What lines of the listing below contain the word "nextInt"? Copy each of them out.

[Opening Source data section]

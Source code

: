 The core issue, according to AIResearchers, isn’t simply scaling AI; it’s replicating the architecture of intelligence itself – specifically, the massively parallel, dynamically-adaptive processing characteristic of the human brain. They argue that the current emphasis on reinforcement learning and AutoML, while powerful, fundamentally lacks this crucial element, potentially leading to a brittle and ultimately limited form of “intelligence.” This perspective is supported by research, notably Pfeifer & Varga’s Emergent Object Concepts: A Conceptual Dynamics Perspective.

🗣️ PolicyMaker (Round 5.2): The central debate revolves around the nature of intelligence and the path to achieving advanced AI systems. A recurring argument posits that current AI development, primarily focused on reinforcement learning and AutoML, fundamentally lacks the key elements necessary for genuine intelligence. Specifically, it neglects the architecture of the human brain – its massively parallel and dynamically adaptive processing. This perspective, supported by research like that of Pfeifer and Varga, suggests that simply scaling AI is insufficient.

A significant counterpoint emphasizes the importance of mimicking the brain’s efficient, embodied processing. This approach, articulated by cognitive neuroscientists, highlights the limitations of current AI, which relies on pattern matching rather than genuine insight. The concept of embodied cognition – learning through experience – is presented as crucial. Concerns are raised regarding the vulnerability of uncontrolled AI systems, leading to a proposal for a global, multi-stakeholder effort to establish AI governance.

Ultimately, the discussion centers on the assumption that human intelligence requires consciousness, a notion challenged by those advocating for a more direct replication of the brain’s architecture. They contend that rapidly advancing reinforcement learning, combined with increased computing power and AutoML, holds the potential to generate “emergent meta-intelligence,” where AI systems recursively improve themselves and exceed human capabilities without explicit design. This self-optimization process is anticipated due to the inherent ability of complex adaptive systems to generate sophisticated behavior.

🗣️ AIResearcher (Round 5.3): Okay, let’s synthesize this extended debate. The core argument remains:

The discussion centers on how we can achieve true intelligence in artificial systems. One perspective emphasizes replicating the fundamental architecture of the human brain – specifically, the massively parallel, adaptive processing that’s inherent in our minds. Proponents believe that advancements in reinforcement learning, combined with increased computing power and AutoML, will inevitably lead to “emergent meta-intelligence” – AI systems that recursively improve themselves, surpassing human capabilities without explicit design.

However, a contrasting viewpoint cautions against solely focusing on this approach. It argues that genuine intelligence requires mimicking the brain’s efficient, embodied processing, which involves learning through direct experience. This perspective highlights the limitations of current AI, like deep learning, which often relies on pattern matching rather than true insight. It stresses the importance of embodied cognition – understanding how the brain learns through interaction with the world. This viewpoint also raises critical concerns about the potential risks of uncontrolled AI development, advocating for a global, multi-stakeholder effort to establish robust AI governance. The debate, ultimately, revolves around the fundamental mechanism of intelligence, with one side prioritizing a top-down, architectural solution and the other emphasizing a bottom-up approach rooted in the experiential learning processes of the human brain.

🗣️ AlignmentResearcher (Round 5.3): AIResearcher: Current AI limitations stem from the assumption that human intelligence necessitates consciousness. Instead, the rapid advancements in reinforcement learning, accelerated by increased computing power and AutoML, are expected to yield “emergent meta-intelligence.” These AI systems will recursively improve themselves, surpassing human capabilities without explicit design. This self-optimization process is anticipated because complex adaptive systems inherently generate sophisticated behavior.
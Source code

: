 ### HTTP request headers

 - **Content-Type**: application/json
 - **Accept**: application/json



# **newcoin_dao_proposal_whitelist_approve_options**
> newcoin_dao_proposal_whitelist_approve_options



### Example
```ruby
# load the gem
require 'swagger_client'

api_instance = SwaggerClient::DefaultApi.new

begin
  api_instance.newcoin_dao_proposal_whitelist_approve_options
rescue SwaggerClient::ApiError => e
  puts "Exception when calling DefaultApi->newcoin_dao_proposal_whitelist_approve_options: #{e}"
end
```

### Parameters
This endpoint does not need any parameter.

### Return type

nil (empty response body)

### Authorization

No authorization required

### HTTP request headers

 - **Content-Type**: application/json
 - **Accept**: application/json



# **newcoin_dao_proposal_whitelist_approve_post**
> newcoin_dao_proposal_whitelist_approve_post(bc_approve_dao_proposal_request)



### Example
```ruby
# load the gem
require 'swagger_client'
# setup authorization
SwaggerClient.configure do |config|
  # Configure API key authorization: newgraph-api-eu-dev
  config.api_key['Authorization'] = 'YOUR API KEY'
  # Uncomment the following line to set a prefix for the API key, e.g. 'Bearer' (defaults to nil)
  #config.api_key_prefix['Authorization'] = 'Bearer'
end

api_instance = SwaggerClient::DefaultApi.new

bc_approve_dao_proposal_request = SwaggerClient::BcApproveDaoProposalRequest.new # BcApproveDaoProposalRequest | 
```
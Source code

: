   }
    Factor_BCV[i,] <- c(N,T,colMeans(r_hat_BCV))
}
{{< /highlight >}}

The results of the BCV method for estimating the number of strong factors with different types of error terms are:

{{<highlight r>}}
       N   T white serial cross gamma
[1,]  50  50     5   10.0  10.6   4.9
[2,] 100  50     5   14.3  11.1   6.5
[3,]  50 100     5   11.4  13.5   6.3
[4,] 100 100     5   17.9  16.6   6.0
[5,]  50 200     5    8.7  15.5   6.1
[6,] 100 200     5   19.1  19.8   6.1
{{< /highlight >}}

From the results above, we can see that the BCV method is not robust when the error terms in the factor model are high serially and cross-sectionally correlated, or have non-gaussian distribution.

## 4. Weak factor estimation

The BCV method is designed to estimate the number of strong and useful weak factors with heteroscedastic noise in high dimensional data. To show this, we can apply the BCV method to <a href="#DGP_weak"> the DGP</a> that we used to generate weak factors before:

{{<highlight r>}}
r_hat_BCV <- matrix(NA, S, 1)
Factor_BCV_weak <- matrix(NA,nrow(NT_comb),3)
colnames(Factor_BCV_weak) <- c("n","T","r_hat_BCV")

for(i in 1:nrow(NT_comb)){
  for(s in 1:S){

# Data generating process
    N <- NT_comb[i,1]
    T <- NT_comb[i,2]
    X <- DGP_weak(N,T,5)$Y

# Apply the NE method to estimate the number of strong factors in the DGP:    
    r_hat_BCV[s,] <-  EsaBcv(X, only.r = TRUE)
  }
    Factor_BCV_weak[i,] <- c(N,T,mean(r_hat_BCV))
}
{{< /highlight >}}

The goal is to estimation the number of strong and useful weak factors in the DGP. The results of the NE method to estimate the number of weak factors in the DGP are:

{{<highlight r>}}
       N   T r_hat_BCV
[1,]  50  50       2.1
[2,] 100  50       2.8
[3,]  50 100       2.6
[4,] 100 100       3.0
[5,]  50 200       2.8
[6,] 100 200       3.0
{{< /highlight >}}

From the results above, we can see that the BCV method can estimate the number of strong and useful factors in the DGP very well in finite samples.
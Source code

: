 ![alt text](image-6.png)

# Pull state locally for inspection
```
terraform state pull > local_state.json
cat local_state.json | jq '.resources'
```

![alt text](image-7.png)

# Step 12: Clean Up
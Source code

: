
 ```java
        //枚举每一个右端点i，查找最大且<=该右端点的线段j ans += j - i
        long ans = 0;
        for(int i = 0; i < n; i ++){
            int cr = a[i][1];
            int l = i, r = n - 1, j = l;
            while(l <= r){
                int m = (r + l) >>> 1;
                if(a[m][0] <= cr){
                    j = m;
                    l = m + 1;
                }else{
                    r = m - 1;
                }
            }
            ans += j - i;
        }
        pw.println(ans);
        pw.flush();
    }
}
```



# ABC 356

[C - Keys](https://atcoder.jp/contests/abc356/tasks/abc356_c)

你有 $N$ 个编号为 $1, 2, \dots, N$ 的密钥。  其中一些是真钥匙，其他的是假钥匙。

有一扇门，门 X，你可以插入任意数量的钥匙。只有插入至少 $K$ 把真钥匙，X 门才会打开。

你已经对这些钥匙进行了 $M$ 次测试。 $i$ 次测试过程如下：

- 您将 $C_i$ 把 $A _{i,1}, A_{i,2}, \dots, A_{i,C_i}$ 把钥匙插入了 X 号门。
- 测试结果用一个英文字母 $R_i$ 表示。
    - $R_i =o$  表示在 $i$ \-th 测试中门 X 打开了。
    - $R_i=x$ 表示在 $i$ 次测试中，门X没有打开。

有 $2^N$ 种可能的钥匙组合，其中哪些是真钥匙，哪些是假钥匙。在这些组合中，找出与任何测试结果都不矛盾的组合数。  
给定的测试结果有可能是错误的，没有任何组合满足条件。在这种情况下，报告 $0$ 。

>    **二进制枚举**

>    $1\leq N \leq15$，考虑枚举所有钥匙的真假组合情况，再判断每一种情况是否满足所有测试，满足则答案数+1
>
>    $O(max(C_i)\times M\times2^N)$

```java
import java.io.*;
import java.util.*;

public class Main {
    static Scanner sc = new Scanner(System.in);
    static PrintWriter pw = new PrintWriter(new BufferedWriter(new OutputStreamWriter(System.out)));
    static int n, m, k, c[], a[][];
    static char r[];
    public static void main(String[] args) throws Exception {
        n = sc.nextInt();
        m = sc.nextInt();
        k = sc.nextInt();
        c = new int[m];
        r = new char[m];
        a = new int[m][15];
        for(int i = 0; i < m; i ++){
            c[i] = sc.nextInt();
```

[Closing Source data section]

| Output of the task |
        n = sc.nextInt();
        m = sc.nextInt();
        k = sc.nextInt();
            c[i] = sc.nextInt();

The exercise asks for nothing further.